Python - Group Sequential Array Members

I want to edit my text like this:

arr = []
# arr is full of tokenized words from my text


For example:

"Abraham Lincoln Hotel is very beautiful place and i want to go there with
Barbara Palvin. Also there are stores like Adidas ,Nike , Reebok."


I want my
arr2
like:

arr2[0]= "Abraham Lincoln Hotel"
arr2[1]= "Barbara Palvin"
arr[2]= "Adidas"
arr[3]= "Nike"
arr[4]= "Reebok"


Edit: Basically I want to detect Proper Names by using istitle() and isAlpha() in for statement like:

for i in arr:
if arr[i].istitle() and arr[i].isAlpha


In the example arr2 appened until the next word hasn't his first letter upper case.

arr[0] + arr[1] + arr[2] = arr2[0]
#Abraham Lincoln Hotel

Answer

Is this what you are asking?

sentence = "Abraham Lincoln Hotel is very beautiful place and i want to go there with Barbara Palvin. Also there are stores like Adidas ,Nike , Reebok."

chars = ".!?,"                                   # Characters you want to remove from the words in the array

table = chars.maketrans(chars, " " * len(chars)) # Create a table for replacing characters
sentence = sentence.translate(table)             # Replace characters with spaces

arr = sentence.split()                           # Split the string into an array whereever a space occurs

print(arr)

The output is:

['Abraham',
 'Lincoln',
 'Hotel',
 'is',
 'very',
 'beautiful',
 'place',
 'and',
 'i',
 'want',
 'to',
 'go',
 'there',
 'with',
 'Barbara',
 'Palvin',
 'Also',
 'there',
 'are',
 'stores',
 'like',
 'Adidas',
 'Nike',
 'Reebok']

Note about this code: any character that is in the chars variable will be removed from the strings in the array.

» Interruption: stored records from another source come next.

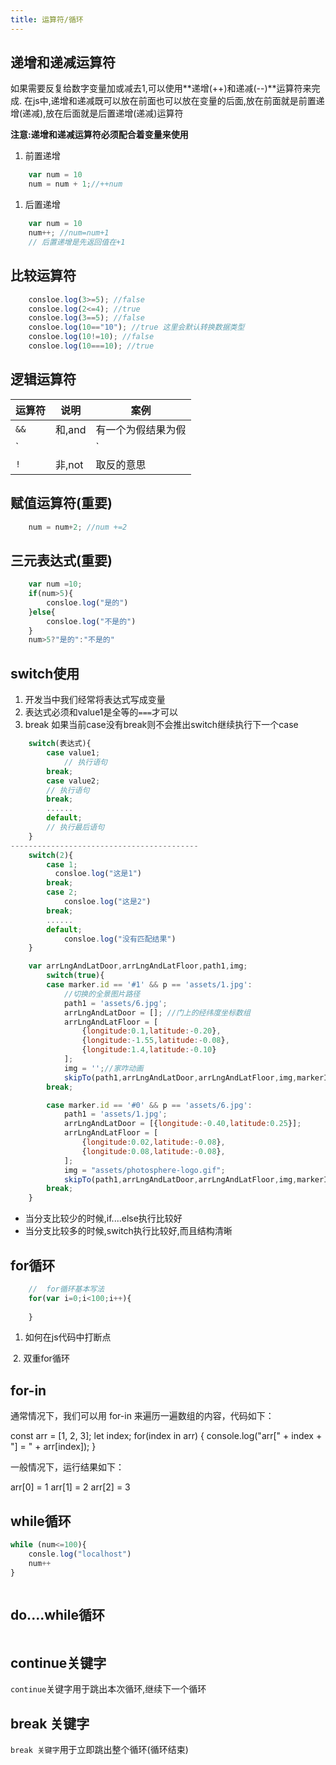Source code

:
 ```yaml
---
title: 运算符/循环
---
```


## 递增和递减运算符
如果需要反复给数字变量加或减去1,可以使用**递增(++)和递减(--)**运算符来完成.
在js中,递增和递减既可以放在前面也可以放在变量的后面,放在前面就是前置递增(递减),放在后面就是后置递增(递减)运算符

**注意:递增和递减运算符必须配合着变量来使用**
1. 前置递增
```js
    var num = 10
    num = num + 1;//++num
```
1. 后置递增
```js
    var num = 10
    num++; //num=num+1
    // 后置递增是先返回值在+1
```
## 比较运算符
```js
    consloe.log(3>=5); //false
    consloe.log(2<=4); //true
    consloe.log(3==5); //false
    consloe.log(10=="10"); //true 这里会默认转换数据类型
    consloe.log(10!=10); //false
    consloe.log(10===10); //true
```
## 逻辑运算符
|   运算符   |  说明  |  案例  |
|------------------|-------------------|-------------------|
|   `&&`   |  和,and  |    有一个为假结果为假    |
|   `||`   |  或,or  |      有一个为真结果为真       |
|   `!`   |  非,not  |     取反的意思       |

## 赋值运算符(重要)
```js
    num = num+2; //num +=2
```

## 三元表达式(重要)
```js
    var num =10;
    if(num>5){
        consloe.log("是的")
    }else{
        consloe.log("不是的")
    }
    num>5?"是的":"不是的" 
```

## switch使用
1. 开发当中我们经常将表达式写成变量
2. 表达式必须和value1是全等的`===`才可以
2. break 如果当前case没有break则不会推出switch继续执行下一个case
```js
    switch(表达式){
        case value1;
            // 执行语句
        break;
        case value2;
        // 执行语句
        break;
        ......
        default;
        // 执行最后语句
    }
------------------------------------------
    switch(2){
        case 1;
          consloe.log("这是1")
        break;
        case 2;
            consloe.log("这是2")
        break;
        ......
        default;
            consloe.log("没有匹配结果")
    }
```
```js
    var arrLngAndLatDoor,arrLngAndLatFloor,path1,img;
        switch(true){
        case marker.id == '#1' && p == 'assets/1.jpg':
            //切换的全景图片路径
            path1 = 'assets/6.jpg';
            arrLngAndLatDoor = []; //门上的经纬度坐标数组
            arrLngAndLatFloor = [
                {longitude:0.1,latitude:-0.20},
                {longitude:-1.55,latitude:-0.08},
                {longitude:1.4,latitude:-0.10}
            ];
            img = '';//家咋动画
            skipTo(path1,arrLngAndLatDoor,arrLngAndLatFloor,img,markerImgSrc);
        break;

        case marker.id == '#0' && p == 'assets/6.jpg':
            path1 = 'assets/1.jpg';
            arrLngAndLatDoor = [{longitude:-0.40,latitude:0.25}];
            arrLngAndLatFloor = [ 
                {longitude:0.02,latitude:-0.08},
                {longitude:0.08,latitude:-0.08},
            ];
            img = "assets/photosphere-logo.gif";
            skipTo(path1,arrLngAndLatDoor,arrLngAndLatFloor,img,markerImgSrc);
        break;
    }
```


+ 当分支比较少的时候,if....else执行比较好
+ 当分支比较多的时候,switch执行比较好,而且结构清晰

## for循环
```js
    //  for循环基本写法 
    for(var i=0;i<100;i++){
        
    }
```
1. 如何在js代码中打断点
<img :src="$withBase('/front/javascript/打断点.jpg')">
2. 双重for循环
<img :src="$withBase('/front/javascript/双重for循环.jpg')">


## for-in
通常情况下，我们可以用 for-in 来遍历一遍数组的内容，代码如下：
  
const arr = [1, 2, 3];
let index;
for(index in arr) {
    console.log("arr[" + index + "] = " + arr[index]);
}
  
一般情况下，运行结果如下：

arr[0] = 1
arr[1] = 2
arr[2] = 3



## while循环
```js
while (num<=100){
    consle.log("localhost")
    num++
}
```
<img :src="$withBase('/front/javascript/while.jpg')">

## do....while循环
<img :src="$withBase('/front/javascript/dowhile.jpg')">

## continue关键字
`continue`关键字用于跳出本次循环,继续下一个循环
<img :src="$withBase('/front/javascript/continue.jpg')">

## break 关键字
`break 关键字`用于立即跳出整个循环(循环结束)
<img :src="$withBase('/front/javascript/break.jpg')">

Explenation is in the code.

To remove the non-names just do this:

import string
new_arr = []

for i in arr:
    if i[0] in string.ascii_uppercase:
        new_arr.append(i)

This code will include ALL words that start with a capital letter.

To fix that you will need to change chars to:

chars = ","

And change the above code to:

import string
new_arr = []
end = ".!?"    

b = 1
for i in arr:
    if i[0] in string.ascii_uppercase and arr[b-1][-1] not in end:
        new_arr.append(i)
    b += 1

And that will output:

['Abraham', 
'Lincoln', 
'Hotel', 
'Barbara', 
'Palvin.', 
'Adidas', 
'Nike',
'Reebok.']